Housing experts in Northern Ireland have said they believe the trend for relocating to the North, which began during Covid-19 will continue.
Samuel Dickey, a director at Simon Brien Residential in Belfast, said while the numbers coming were “less, and will continue to be less”, people were “still coming, they haven’t stopped”.
He said his firm was currently working with two buyers from England who were purchasing £800,000 houses. “The transition to working from home has facilitated this and been the catalyst for it, and I think a lot of people realise that the quality of life here is better,” he said.
“We saw a massive influx in the last 18 months and of course that’s going to dissipate and get less but it hasn’t stopped.”

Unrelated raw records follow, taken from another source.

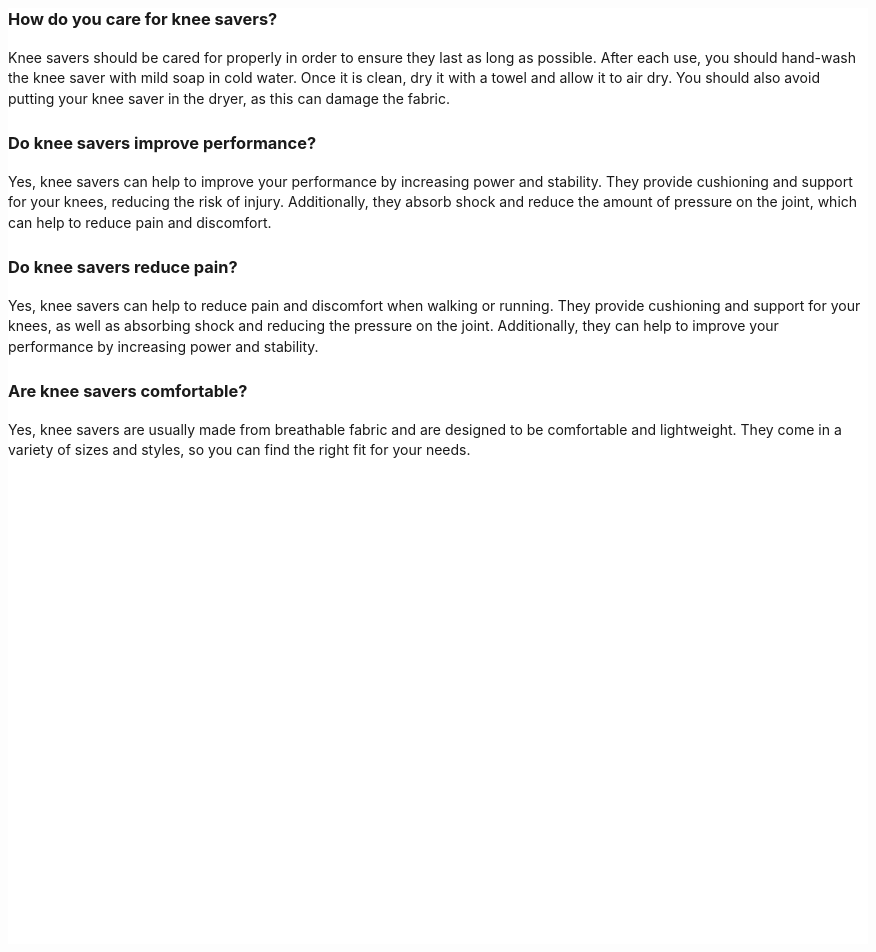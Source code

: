 <h3>How do you care for knee savers?</h3>
Knee savers should be cared for properly in order to ensure they last as long as possible. After each use, you should hand-wash the knee saver with mild soap in cold water. Once it is clean, dry it with a towel and allow it to air dry. You should also avoid putting your knee saver in the dryer, as this can damage the fabric.

<h3>Do knee savers improve performance?</h3>
Yes, knee savers can help to improve your performance by increasing power and stability. They provide cushioning and support for your knees, reducing the risk of injury. Additionally, they absorb shock and reduce the amount of pressure on the joint, which can help to reduce pain and discomfort.

<h3>Do knee savers reduce pain?</h3>
Yes, knee savers can help to reduce pain and discomfort when walking or running. They provide cushioning and support for your knees, as well as absorbing shock and reducing the pressure on the joint. Additionally, they can help to improve your performance by increasing power and stability.

<h3>Are knee savers comfortable?</h3>
Yes, knee savers are usually made from breathable fabric and are designed to be comfortable and lightweight. They come in a variety of sizes and styles, so you can find the right fit for your needs.

<div style="position: relative; padding-bottom: 56.25%; overflow: hidden"><iframe src="https://www.youtube.com/embed/IpWhrXHUB0M" frameborder="0" allow="accelerometer; autoplay; clipboard-write; encrypted-media; gyroscope; picture-in-picture; web-share" allowfullscreen style="position: absolute; top: 0; left: 0; width: 100%; height: 100%;"></iframe>
</div>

The greatest interest, he said, was from Britain, and he was surprised at the lack of buyers from the Republic of Ireland.
“I don’t see too many southern buyers. I saw an article yesterday, hundreds of people queuing for hours for a place in Dublin to rent, mental. I thought, why are they not living in Newry and commuting down?”
Paddy Gray, emeritus professor of housing at Ulster University, said that while the numbers seeking to move back to Northern Ireland had “cooled down”, there was still an appetite for relocation.
“Many people are still being given the opportunity to work on a hybrid basis, half from home and half in the office,” said Prof Gray.
“My experience is that there is still a demand from people who want to move into better housing [with] better space in areas that would be more attractive for them, and with a part of the house they can work in as well.”
Pushing up prices
However, Stephen McCarron, the president of the representative body for estate agents in the UK, NAEA Propertymark, and a director of Donnybrook estate agents in Derry, said in his experience those who wanted to move back home had now done so.
“It’s cleared out of the system now, I think,” he said. “Whoever’s decided to come is here and has purchased their homes.”
The demand from people seeking to relocate to Northern Ireland was among a number of factors which pushed up house prices once the housing market reopened after the first Covid-19 lockdown.
According to the latest figures from Ulster University’s Northern Ireland Quarterly House Price Index, released this month, the average price of a house in the North is now just over £205,000, an increase of £30,000 in two years.
In December, Derry City and Strabane District Council (DCSDC) launched a Come Home to Us campaign to encourage people originally from the area, or with a connection to it, to relocate.
Rosalind Young, investment manager with DCSDC, said campaigns had focused on specific sectors such as digital creative technologies and life sciences, and though specific figures on uptake were not available, anecdotally they had received strong feedback from both employers and potential employees, and had interest from the Republic of Ireland, Britain and elsewhere.
“We’re seeing a lot more people come back who had been remote working for companies they previously worked for,” she said.
“[Pharmaceutical firm] Almac recently set up a hub in the northwest and one of their recent recruits has come from South Africa to take up an opportunity here, so it’s about career opportunities as well, it’s not just people who have a connection to here.”
She also said the area’s position on the Border was seen as “very attractive” because “people can come here and they’re not just tapping into employment opportunities in the North but on the southern side as well.”